Holidays are a time for celebration and joy. The same should be true for individuals who are moving through life post-treatment. However, the holidays can sometimes conjure up difficulties that make staying clean and sober throughout the festivities a challenge. With this in mind, remember that just because someone is post-treatment doesn’t mean they won’t need the same support as before; in fact, they might need even more support.
If you are just moving through recovery, remember that you did the work and you came out strong. Try to see the holidays as a time to be with people who love you and support you.
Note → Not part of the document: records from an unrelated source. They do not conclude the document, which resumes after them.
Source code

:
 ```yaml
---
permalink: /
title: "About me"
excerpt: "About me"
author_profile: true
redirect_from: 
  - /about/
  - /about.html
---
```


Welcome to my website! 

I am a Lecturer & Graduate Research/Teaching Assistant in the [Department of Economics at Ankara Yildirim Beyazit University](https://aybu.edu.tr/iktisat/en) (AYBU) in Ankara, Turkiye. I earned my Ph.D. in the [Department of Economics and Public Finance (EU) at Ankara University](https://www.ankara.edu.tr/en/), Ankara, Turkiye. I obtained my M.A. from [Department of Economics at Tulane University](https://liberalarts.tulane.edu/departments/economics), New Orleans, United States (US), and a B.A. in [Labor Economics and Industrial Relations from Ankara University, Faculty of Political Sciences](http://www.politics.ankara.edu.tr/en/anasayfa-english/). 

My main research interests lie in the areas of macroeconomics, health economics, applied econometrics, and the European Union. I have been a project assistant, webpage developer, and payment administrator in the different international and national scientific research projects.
Additionally, remember to manage your stress. Don’t put yourself in situations that you know are going to cause you undue anxiety. Nerves are okay, because we all get nervous, but don’t overextend yourself just to make others happy. You come first. Here are some tips to help you through.
Have a relapse prevention plan in place
- If you don’t feel completely comfortable attending celebrations solo, bring someone with you who can offer support. There is no shame in bringing a close friend or even an advocate who can help you if cravings occur or things get stressful.
- For those with a history of alcohol abuse, try bringing your own drinks such as sparkling cider or any other non-alcoholic beverage that will make you feel comfortable. This will help you not feel left out, but also control temptations.
- Don’t make yourself stay for the sake of saving face. Know your limits, and if you’ve had enough, it’s completely appropriate to say goodnight and head home. You can show up late or even early and leave early if you are worried about stress or being near certain individuals.
- Be selective about the parties or gatherings you plan on attending. If you know certain groups will be more tempting, try avoiding them. This doesn’t mean you have to skip every gathering you’re invited to. You shouldn’t isolate yourself, but be smart about who you see and interact with.
Know your triggers
- If you know someone will be at a celebration that you don’t want to be around, you don’t have to go. Your sobriety needs to come first. Be choosy of the people you begin to surround yourself with. It’s easy to slip back into old habits, especially when you have certain people who have been enablers.
- If food is a concern, eat before you go or bring your own meal with you. Plan it out, so you know that your meal won’t trigger anything. Those who support you will be understanding, and everyone else has no business in the matter.
Rely on your support system
- Try not to slack on attending meetings because of the business of the holidays. Support groups are one of the places where you will consistently find support throughout the holidays. Don’t let the festivities be an excuse for why you aren’t attending. For some, support groups are all they have during the holidays. So show your face and keep on gaining support and supporting others.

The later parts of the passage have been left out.